In terms of activity, this past week has been no different than any other in the realm of cryptocurrency. With recent SEC and CFTC statements on cryptocurrency, Ripple’s multi-million dollar research fund, and EOS mainnet launch all taking place this week, the beginning of June has certainly been eventful. However, this has not translated into fluctuations in market valuations, as Bitcoin and altcoins as a whole have seen surprisingly little volatility.
In a market defined by massive price volatility, these past few days have been somewhat out of character. Out of the top one cryptocurrencies on Coinmarketcap, only one has seen a price movement, green or red, of double digits within the past 24 hours (Bibox Token (BIX) +12%). With the exception of a short stint on Monday, Bitcoin has stayed between US$7,500 and $7,700, where it has primarily moved sideways with scared Bart and inverted Bart movements. This represents a range of just 2.5% between floor and ceiling. As days continue, the price of BTC seems to further solidify itself around the US$7,600 mark.
Beyond Bitcoin, the global altcoin market has seen similarly sideways movements in the past week. Excluding Bitcoin, global altcoin market cap has primarily sat between US$210 and $215 billion. Currently just above $210 billion, this is slightly below where it entered the week at $212 billion. Regardless, the range between $210 and $215 billion represents just a 2.3% variance, even thinner than what has been seen by Bitcoin.
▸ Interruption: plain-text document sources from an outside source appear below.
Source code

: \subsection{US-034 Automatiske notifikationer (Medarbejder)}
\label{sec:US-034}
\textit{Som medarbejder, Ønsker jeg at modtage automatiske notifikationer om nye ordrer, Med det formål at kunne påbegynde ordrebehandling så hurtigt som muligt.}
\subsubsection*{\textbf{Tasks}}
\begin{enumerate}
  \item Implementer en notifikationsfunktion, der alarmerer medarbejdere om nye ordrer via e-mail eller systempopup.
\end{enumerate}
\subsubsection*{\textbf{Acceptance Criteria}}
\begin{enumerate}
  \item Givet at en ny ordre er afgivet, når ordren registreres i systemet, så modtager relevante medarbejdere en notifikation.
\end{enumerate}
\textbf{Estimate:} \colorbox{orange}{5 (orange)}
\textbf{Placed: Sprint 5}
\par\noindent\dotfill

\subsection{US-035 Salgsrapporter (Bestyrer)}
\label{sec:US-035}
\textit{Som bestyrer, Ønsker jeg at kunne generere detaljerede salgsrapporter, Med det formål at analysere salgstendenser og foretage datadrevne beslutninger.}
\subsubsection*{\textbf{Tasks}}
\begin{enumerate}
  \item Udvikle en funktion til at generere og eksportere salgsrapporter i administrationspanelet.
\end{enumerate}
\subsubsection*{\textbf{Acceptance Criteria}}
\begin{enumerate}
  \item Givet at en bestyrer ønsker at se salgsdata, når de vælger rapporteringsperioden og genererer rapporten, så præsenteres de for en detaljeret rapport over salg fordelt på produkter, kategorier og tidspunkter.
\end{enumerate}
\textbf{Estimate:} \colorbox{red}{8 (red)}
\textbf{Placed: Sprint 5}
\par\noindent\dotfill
Typically, extended sideways movement is followed by an inevitable explosion- either upwards or downwards. Increasingly positive sentiments regarding cryptocurrency among individuals and governments worldwide suggest that recent stagnation will surely precede a massive bull run. However, the drop in volume, about 30% among all cryptocurrency markets, is alarming and an indication that the road ahead may be shakier than what is currently anticipated.
Optimists, however, suggest that a decrease in volume is nothing to be alarmed of. The first week of December 2017 saw a 50% decrease in volume. Of course, early December was a direct predecessor to the explosion of Bitcoin to almost US$20,000 and the subsequent explosion of altcoins across the board in January. Dwindling activity on social media and google searches can also be seen as a good sign. The cryptocurrency seasons of June and December last year invited “get rich quick” individuals to fight for a share of the profit. The diminishing activity suggests that everyone- newbies and veterans alike- who got burnt out looking to make a quick buck and ride on board to realize financial fortunate have been shaken out.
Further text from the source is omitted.